Dataset -

****************

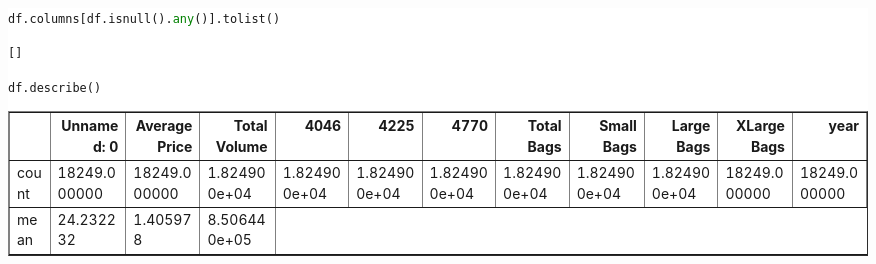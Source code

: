 

```python
df.columns[df.isnull().any()].tolist()
```




    []




```python
df.describe()
```




<div>
<style scoped>
    .dataframe tbody tr th:only-of-type {
        vertical-align: middle;
    }

    .dataframe tbody tr th {
        vertical-align: top;
    }

    .dataframe thead th {
        text-align: right;
    }
</style>
<table border="1" class="dataframe">
  <thead>
    <tr style="text-align: right;">
      <th></th>
      <th>Unnamed: 0</th>
      <th>AveragePrice</th>
      <th>Total Volume</th>
      <th>4046</th>
      <th>4225</th>
      <th>4770</th>
      <th>Total Bags</th>
      <th>Small Bags</th>
      <th>Large Bags</th>
      <th>XLarge Bags</th>
      <th>year</th>
    </tr>
  </thead>
  <tbody>
    <tr>
      <td>count</td>
      <td>18249.000000</td>
      <td>18249.000000</td>
      <td>1.824900e+04</td>
      <td>1.824900e+04</td>
      <td>1.824900e+04</td>
      <td>1.824900e+04</td>
      <td>1.824900e+04</td>
      <td>1.824900e+04</td>
      <td>1.824900e+04</td>
      <td>18249.000000</td>
      <td>18249.000000</td>
    </tr>
    <tr>
      <td>mean</td>
      <td>24.232232</td>
      <td>1.405978</td>
      <td>8.506440e+05</td>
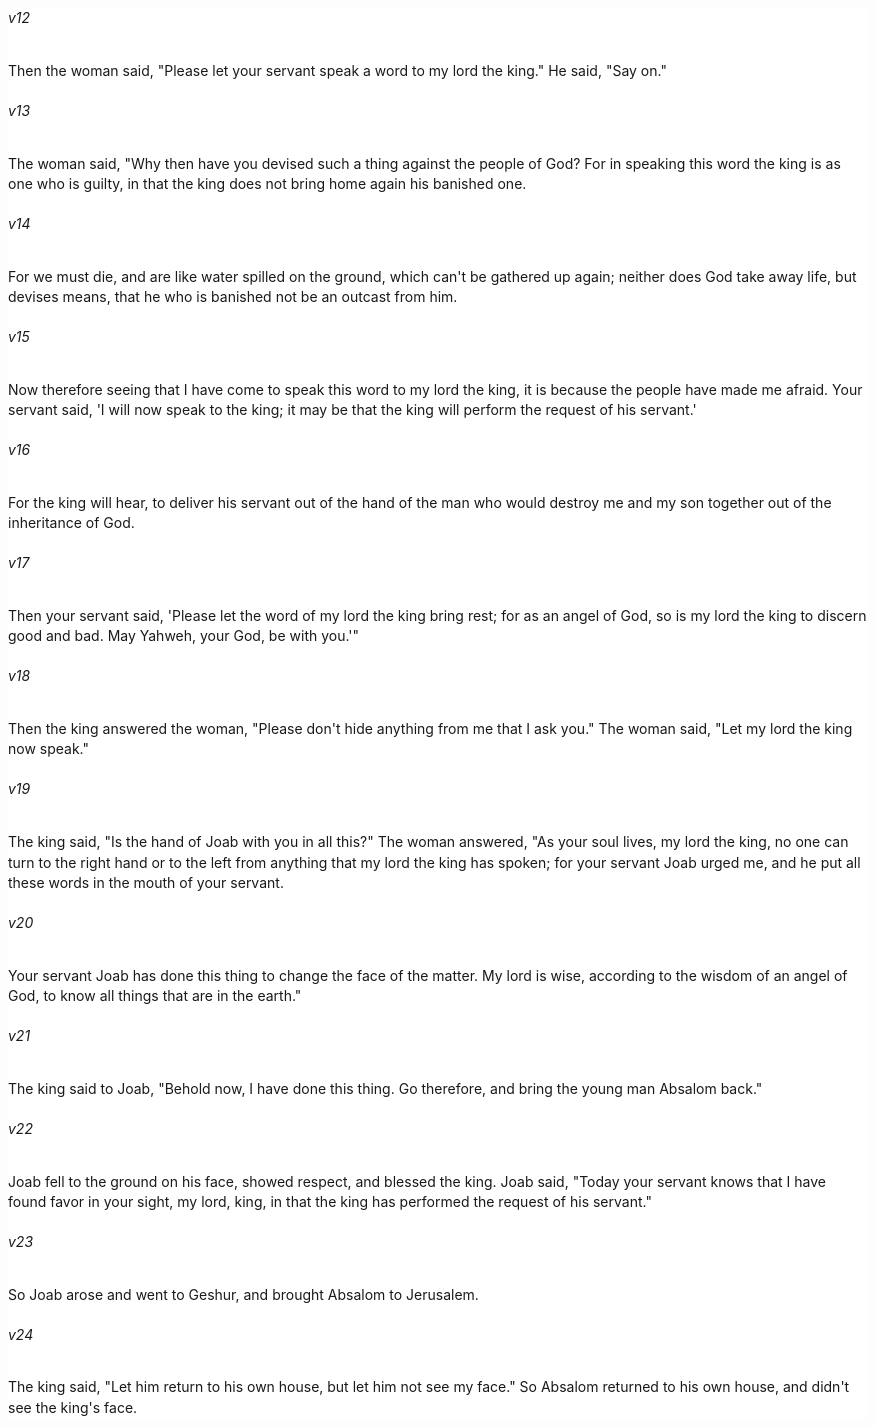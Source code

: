 ###### v12 
Then the woman said, "Please let your servant speak a word to my lord the king." He said, "Say on." 

###### v13 
The woman said, "Why then have you devised such a thing against the people of God? For in speaking this word the king is as one who is guilty, in that the king does not bring home again his banished one. 

###### v14 
For we must die, and are like water spilled on the ground, which can't be gathered up again; neither does God take away life, but devises means, that he who is banished not be an outcast from him. 

###### v15 
Now therefore seeing that I have come to speak this word to my lord the king, it is because the people have made me afraid. Your servant said, 'I will now speak to the king; it may be that the king will perform the request of his servant.' 

###### v16 
For the king will hear, to deliver his servant out of the hand of the man who would destroy me and my son together out of the inheritance of God. 

###### v17 
Then your servant said, 'Please let the word of my lord the king bring rest; for as an angel of God, so is my lord the king to discern good and bad. May Yahweh, your God, be with you.'" 

###### v18 
Then the king answered the woman, "Please don't hide anything from me that I ask you." The woman said, "Let my lord the king now speak." 

###### v19 
The king said, "Is the hand of Joab with you in all this?" The woman answered, "As your soul lives, my lord the king, no one can turn to the right hand or to the left from anything that my lord the king has spoken; for your servant Joab urged me, and he put all these words in the mouth of your servant. 

###### v20 
Your servant Joab has done this thing to change the face of the matter. My lord is wise, according to the wisdom of an angel of God, to know all things that are in the earth." 

###### v21 
The king said to Joab, "Behold now, I have done this thing. Go therefore, and bring the young man Absalom back." 

###### v22 
Joab fell to the ground on his face, showed respect, and blessed the king. Joab said, "Today your servant knows that I have found favor in your sight, my lord, king, in that the king has performed the request of his servant." 

###### v23 
So Joab arose and went to Geshur, and brought Absalom to Jerusalem. 

###### v24 
The king said, "Let him return to his own house, but let him not see my face." So Absalom returned to his own house, and didn't see the king's face. 
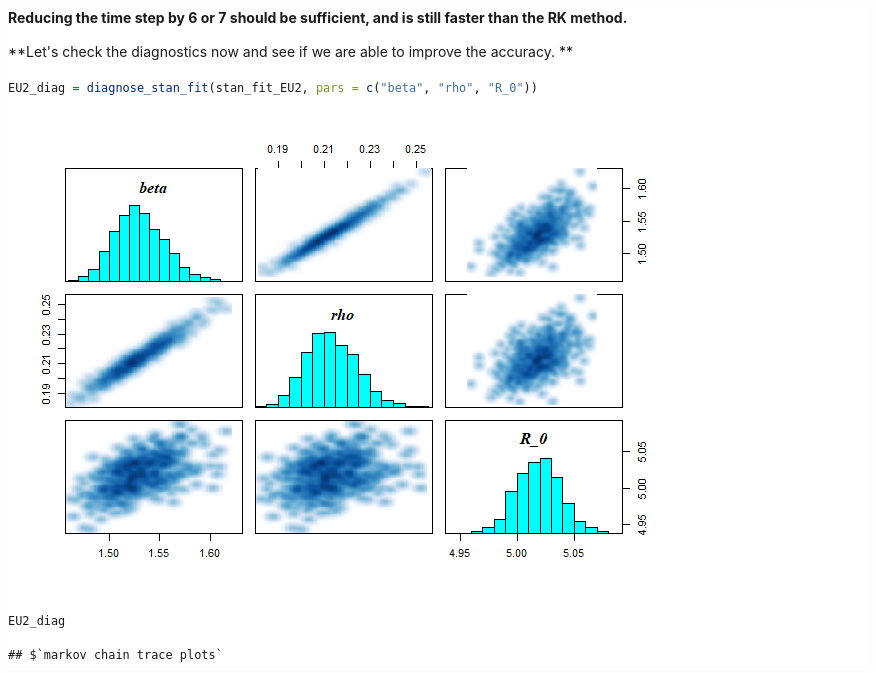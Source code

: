 **Reducing the time step by 6 or 7 should be sufficient, and is still faster than the RK method.**

**Let's check the diagnostics now and see if we are able to improve the accuracy. **


```r
EU2_diag = diagnose_stan_fit(stan_fit_EU2, pars = c("beta", "rho", "R_0"))
```

![](assets/chapter_2_files/figure-html/diagnose-EU2-1.png)

```r
EU2_diag
```

```
## $`markov chain trace plots`
```
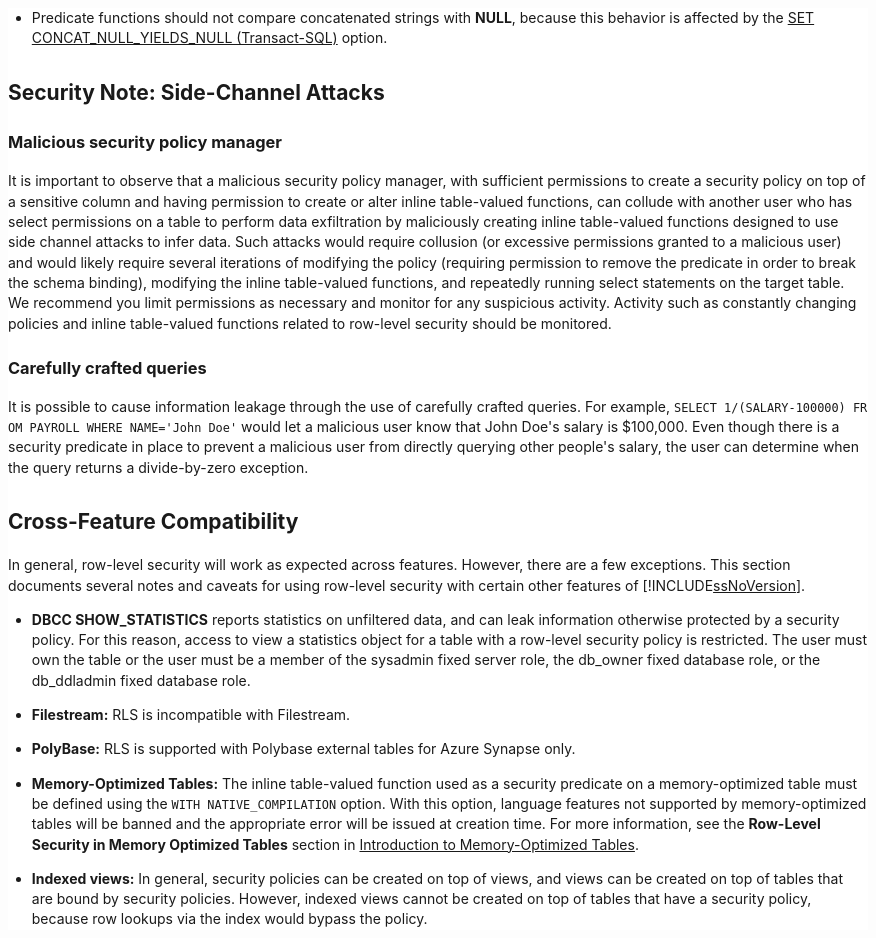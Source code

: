 - Predicate functions should not compare concatenated strings with **NULL**, because this behavior is affected by the [SET CONCAT_NULL_YIELDS_NULL &#40;Transact-SQL&#41;](../../t-sql/statements/set-concat-null-yields-null-transact-sql.md) option.  

## <a name="SecNote"></a> Security Note: Side-Channel Attacks

### Malicious security policy manager

It is important to observe that a malicious security policy manager, with sufficient permissions to create a security policy on top of a sensitive column and having permission to create or alter inline table-valued functions, can collude with another user who has select permissions on a table to perform data exfiltration by maliciously creating inline table-valued functions designed to use side channel attacks to infer data. Such attacks would require collusion (or excessive permissions granted to a malicious user) and would likely require several iterations of modifying the policy (requiring permission to remove the predicate in order to break the schema binding), modifying the inline table-valued functions, and repeatedly running select statements on the target table. We recommend you limit permissions as necessary and monitor for any suspicious activity. Activity such as constantly changing policies and inline table-valued functions related to row-level security should be monitored.  
  
### Carefully crafted queries

It is possible to cause information leakage through the use of carefully crafted queries. For example, `SELECT 1/(SALARY-100000) FROM PAYROLL WHERE NAME='John Doe'` would let a malicious user know that John Doe's salary is $100,000. Even though there is a security predicate in place to prevent a malicious user from directly querying other people's salary, the user can determine when the query returns a divide-by-zero exception.  

## <a name="Limitations"></a> Cross-Feature Compatibility

 In general, row-level security will work as expected across features. However, there are a few exceptions. This section documents several notes and caveats for using row-level security with certain other features of [!INCLUDE[ssNoVersion](../../includes/ssnoversion-md.md)].  
  
- **DBCC SHOW_STATISTICS** reports statistics on unfiltered data, and can leak information otherwise protected by a security policy. For this reason, access to view a statistics object for a table with a row-level security policy is restricted. The user must own the table or the user must be a member of the sysadmin fixed server role, the db_owner fixed database role, or the db_ddladmin fixed database role.  
  
- **Filestream:** RLS is incompatible with Filestream.  
  
- **PolyBase:** RLS is supported with Polybase external tables for Azure Synapse only.

- **Memory-Optimized Tables:** The inline table-valued function used as a security predicate on a memory-optimized table must be defined using the `WITH NATIVE_COMPILATION` option. With this option, language features not supported by memory-optimized tables will be banned and the appropriate error will be issued at creation time. For more information, see the **Row-Level Security in Memory Optimized Tables** section in [Introduction to Memory-Optimized Tables](../../relational-databases/in-memory-oltp/introduction-to-memory-optimized-tables.md).  
  
- **Indexed views:** In general, security policies can be created on top of views, and views can be created on top of tables that are bound by security policies. However, indexed views cannot be created on top of tables that have a security policy, because row lookups via the index would bypass the policy.  
  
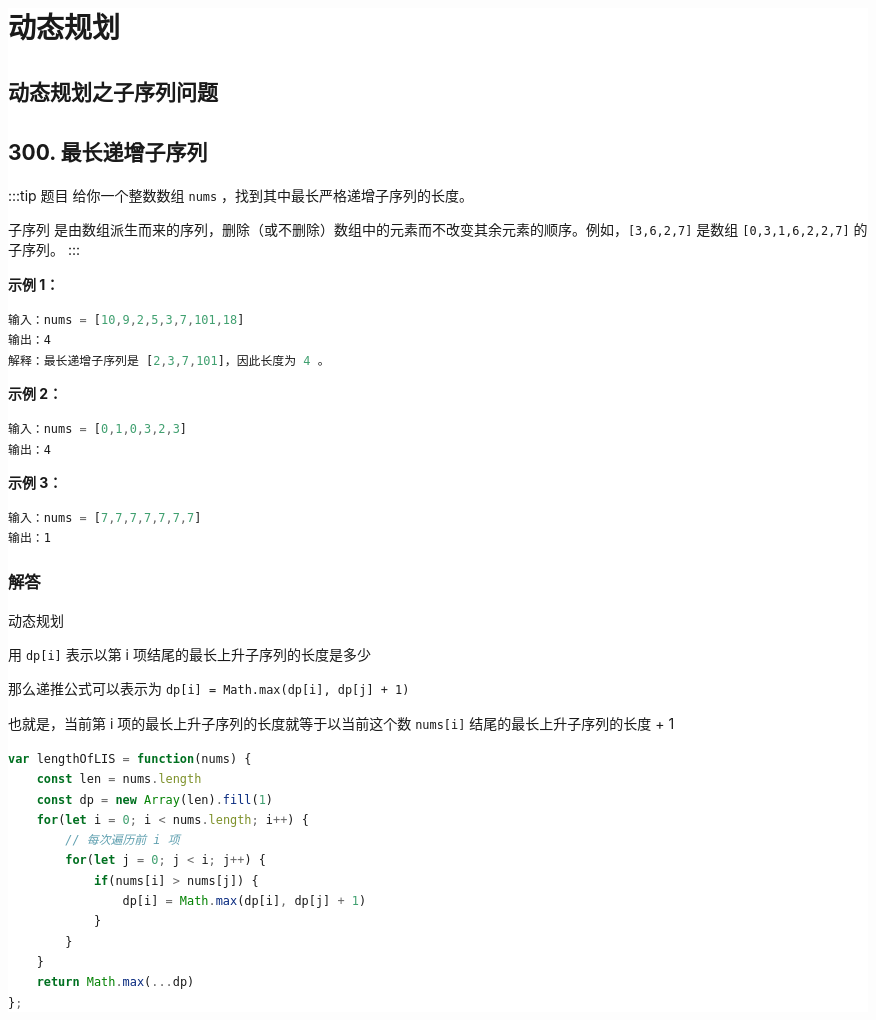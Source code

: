 # 动态规划

## 动态规划之子序列问题

## 300. 最长递增子序列

:::tip 题目
给你一个整数数组 `nums` ，找到其中最长严格递增子序列的长度。

子序列 是由数组派生而来的序列，删除（或不删除）数组中的元素而不改变其余元素的顺序。例如，`[3,6,2,7]` 是数组 `[0,3,1,6,2,2,7]` 的子序列。
:::

**示例 1：**

```js
输入：nums = [10,9,2,5,3,7,101,18]
输出：4
解释：最长递增子序列是 [2,3,7,101]，因此长度为 4 。
```

**示例 2：**

```js
输入：nums = [0,1,0,3,2,3]
输出：4
```

**示例 3：**

```js
输入：nums = [7,7,7,7,7,7,7]
输出：1
```

### 解答

动态规划

用 `dp[i]` 表示以第 i 项结尾的最长上升子序列的长度是多少

那么递推公式可以表示为 `dp[i] = Math.max(dp[i], dp[j] + 1)`

也就是，当前第 i 项的最长上升子序列的长度就等于以当前这个数 `nums[i]` 结尾的最长上升子序列的长度 + 1

```js
var lengthOfLIS = function(nums) {
    const len = nums.length
    const dp = new Array(len).fill(1)
    for(let i = 0; i < nums.length; i++) {
        // 每次遍历前 i 项
        for(let j = 0; j < i; j++) {
            if(nums[i] > nums[j]) {
                dp[i] = Math.max(dp[i], dp[j] + 1)
            }
        }
    }
    return Math.max(...dp)
};
```
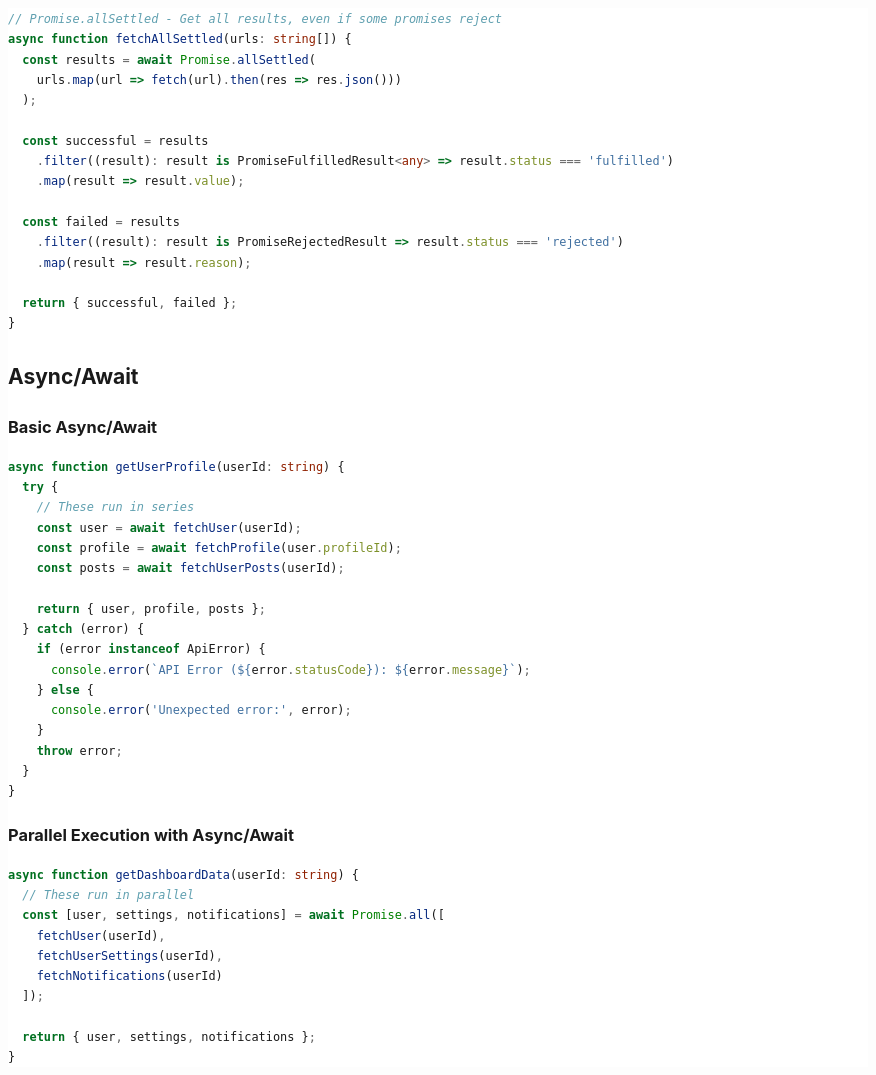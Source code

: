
 ```typescript
// Promise.allSettled - Get all results, even if some promises reject
async function fetchAllSettled(urls: string[]) {
  const results = await Promise.allSettled(
    urls.map(url => fetch(url).then(res => res.json()))
  );
  
  const successful = results
    .filter((result): result is PromiseFulfilledResult<any> => result.status === 'fulfilled')
    .map(result => result.value);
    
  const failed = results
    .filter((result): result is PromiseRejectedResult => result.status === 'rejected')
    .map(result => result.reason);
    
  return { successful, failed };
}
```

## Async/Await

### Basic Async/Await

```typescript
async function getUserProfile(userId: string) {
  try {
    // These run in series
    const user = await fetchUser(userId);
    const profile = await fetchProfile(user.profileId);
    const posts = await fetchUserPosts(userId);
    
    return { user, profile, posts };
  } catch (error) {
    if (error instanceof ApiError) {
      console.error(`API Error (${error.statusCode}): ${error.message}`);
    } else {
      console.error('Unexpected error:', error);
    }
    throw error;
  }
}
```

### Parallel Execution with Async/Await

```typescript
async function getDashboardData(userId: string) {
  // These run in parallel
  const [user, settings, notifications] = await Promise.all([
    fetchUser(userId),
    fetchUserSettings(userId),
    fetchNotifications(userId)
  ]);
  
  return { user, settings, notifications };
}
```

****************

Description of the task -
The required output is every line above that contains the string "text".

Written response -
        text-align: right;
    <tr style="text-align: right;">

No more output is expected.